▶ **Supplied entries**:
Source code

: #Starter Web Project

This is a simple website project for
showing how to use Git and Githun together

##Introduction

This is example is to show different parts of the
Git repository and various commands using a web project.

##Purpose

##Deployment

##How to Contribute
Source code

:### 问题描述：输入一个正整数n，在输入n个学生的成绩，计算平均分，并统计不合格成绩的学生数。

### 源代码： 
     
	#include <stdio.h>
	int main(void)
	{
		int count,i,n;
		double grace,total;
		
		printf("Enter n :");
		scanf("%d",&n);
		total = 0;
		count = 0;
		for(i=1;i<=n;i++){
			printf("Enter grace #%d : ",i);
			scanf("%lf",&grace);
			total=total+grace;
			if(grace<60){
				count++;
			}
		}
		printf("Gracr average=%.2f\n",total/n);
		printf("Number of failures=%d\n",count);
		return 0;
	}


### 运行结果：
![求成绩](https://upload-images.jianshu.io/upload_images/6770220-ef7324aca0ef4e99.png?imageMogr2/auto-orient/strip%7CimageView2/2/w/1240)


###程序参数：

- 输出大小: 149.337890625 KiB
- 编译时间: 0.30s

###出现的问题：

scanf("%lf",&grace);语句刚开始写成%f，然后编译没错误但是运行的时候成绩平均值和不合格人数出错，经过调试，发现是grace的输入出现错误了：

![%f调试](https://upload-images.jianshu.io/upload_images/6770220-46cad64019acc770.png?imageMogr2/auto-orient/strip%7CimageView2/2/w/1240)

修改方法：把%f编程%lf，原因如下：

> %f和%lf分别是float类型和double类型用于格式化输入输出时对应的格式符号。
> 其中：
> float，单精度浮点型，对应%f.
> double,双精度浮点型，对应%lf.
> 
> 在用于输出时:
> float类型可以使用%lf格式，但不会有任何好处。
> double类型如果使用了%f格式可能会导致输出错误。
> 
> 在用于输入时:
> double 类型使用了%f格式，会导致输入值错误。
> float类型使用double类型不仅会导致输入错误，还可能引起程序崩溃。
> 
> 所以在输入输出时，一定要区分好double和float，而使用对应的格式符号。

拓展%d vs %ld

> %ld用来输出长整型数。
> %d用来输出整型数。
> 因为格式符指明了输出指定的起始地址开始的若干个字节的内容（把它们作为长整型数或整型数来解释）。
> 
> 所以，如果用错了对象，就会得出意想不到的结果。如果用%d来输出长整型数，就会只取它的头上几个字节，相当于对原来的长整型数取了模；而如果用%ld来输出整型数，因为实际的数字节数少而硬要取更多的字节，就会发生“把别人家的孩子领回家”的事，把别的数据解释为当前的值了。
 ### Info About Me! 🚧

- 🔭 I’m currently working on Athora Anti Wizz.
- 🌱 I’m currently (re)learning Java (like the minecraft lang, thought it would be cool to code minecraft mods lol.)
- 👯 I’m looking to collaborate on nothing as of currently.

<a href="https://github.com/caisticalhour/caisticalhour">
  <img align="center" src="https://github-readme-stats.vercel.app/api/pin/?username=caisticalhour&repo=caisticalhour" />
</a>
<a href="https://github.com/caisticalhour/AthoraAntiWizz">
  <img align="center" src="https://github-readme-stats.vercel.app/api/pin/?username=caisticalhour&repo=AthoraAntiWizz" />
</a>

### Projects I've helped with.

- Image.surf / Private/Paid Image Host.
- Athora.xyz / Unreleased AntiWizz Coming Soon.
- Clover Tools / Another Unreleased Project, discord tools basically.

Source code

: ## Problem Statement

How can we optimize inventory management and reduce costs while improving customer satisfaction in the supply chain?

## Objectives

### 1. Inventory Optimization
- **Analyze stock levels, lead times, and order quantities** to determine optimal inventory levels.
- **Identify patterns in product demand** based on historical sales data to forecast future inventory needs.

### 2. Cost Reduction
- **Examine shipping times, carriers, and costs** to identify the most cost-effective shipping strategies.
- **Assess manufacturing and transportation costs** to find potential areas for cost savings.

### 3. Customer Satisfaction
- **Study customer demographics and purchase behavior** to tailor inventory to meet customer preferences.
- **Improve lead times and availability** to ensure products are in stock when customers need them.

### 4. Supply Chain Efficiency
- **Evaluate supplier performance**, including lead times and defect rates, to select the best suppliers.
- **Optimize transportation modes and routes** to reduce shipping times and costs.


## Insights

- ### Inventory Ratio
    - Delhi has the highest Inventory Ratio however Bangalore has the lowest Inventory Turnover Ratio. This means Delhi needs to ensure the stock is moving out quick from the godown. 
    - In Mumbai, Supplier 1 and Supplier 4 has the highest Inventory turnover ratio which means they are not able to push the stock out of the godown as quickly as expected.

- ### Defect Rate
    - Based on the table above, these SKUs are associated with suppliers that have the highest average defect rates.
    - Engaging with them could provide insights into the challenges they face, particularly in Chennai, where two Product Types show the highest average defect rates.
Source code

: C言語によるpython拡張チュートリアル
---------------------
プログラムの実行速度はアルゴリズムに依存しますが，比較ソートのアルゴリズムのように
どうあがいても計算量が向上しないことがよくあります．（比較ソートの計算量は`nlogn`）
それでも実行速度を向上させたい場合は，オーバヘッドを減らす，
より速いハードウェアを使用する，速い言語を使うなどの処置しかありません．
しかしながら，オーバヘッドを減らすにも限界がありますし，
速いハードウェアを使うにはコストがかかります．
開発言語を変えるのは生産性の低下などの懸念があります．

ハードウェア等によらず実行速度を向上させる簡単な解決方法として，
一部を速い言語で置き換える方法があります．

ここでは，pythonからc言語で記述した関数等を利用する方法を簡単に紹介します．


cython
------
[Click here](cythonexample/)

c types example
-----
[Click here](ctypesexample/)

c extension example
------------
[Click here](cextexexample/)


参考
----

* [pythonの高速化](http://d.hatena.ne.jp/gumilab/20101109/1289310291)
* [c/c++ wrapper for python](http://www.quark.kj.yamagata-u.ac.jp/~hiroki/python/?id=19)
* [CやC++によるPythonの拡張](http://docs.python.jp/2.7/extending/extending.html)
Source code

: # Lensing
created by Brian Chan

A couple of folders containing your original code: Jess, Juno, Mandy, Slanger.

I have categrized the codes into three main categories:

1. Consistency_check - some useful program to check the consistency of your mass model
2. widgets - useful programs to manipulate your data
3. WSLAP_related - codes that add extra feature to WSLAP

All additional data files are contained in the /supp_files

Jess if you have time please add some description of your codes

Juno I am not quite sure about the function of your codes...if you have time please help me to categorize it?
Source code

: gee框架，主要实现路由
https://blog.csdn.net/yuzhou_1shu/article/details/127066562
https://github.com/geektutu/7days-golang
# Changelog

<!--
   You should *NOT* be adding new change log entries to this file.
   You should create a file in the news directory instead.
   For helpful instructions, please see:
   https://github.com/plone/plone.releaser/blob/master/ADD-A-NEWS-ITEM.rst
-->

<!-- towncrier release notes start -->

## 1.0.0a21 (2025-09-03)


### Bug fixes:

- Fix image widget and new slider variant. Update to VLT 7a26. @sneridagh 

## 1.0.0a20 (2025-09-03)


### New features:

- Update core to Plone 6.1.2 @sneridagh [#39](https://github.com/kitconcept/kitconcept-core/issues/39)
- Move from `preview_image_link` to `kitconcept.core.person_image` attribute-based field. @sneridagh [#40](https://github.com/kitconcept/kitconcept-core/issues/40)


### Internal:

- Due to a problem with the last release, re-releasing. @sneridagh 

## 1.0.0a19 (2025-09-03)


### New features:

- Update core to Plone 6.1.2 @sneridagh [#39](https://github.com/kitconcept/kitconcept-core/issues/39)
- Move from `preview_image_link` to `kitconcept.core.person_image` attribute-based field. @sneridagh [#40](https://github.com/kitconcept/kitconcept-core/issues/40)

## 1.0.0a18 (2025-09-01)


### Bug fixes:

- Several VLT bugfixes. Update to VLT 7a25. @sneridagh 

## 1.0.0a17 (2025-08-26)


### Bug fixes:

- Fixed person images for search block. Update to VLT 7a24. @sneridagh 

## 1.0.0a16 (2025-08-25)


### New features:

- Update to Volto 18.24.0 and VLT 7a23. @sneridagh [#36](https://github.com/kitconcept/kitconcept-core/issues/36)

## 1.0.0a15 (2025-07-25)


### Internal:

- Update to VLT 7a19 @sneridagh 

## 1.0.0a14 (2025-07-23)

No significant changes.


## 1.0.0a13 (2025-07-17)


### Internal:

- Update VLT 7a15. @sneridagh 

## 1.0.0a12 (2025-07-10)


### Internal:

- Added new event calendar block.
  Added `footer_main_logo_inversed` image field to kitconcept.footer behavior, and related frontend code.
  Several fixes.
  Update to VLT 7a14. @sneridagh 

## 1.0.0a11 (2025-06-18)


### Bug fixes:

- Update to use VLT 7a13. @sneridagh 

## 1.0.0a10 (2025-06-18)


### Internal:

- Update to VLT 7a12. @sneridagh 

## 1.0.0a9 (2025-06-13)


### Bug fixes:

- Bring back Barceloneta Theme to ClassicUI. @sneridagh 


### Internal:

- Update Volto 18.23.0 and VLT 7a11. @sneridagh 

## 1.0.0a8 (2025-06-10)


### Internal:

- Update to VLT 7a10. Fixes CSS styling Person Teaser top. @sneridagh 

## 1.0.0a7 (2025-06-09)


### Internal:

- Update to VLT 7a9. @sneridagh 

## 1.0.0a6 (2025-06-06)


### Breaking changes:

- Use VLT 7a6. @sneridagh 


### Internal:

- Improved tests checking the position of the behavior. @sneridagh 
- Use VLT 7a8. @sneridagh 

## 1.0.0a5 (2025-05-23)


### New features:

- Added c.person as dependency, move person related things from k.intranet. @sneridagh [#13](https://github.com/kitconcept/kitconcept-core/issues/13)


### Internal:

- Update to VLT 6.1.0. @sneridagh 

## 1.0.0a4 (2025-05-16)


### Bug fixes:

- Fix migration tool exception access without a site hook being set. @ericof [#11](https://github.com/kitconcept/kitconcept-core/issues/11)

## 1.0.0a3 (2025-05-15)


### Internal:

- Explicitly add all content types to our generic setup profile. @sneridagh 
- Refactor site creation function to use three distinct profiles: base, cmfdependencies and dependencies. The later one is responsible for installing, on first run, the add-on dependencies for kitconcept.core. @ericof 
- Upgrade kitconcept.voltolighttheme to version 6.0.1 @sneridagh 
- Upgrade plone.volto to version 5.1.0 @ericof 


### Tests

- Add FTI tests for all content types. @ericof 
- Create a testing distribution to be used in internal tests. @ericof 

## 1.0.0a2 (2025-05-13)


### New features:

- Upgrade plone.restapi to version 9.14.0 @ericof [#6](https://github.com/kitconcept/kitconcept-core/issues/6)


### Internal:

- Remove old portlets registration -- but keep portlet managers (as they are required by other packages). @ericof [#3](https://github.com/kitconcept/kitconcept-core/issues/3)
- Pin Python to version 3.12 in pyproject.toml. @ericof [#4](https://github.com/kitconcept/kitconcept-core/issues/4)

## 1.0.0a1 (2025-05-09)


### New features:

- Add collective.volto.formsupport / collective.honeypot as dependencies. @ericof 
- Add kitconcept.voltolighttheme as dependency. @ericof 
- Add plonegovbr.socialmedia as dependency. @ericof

▶ **Your objective**:
To answer, copy each line from the material above that has the word "href".

▶ **Problem solution**:
<a href="https://github.com/caisticalhour/caisticalhour">
<a href="https://github.com/caisticalhour/AthoraAntiWizz">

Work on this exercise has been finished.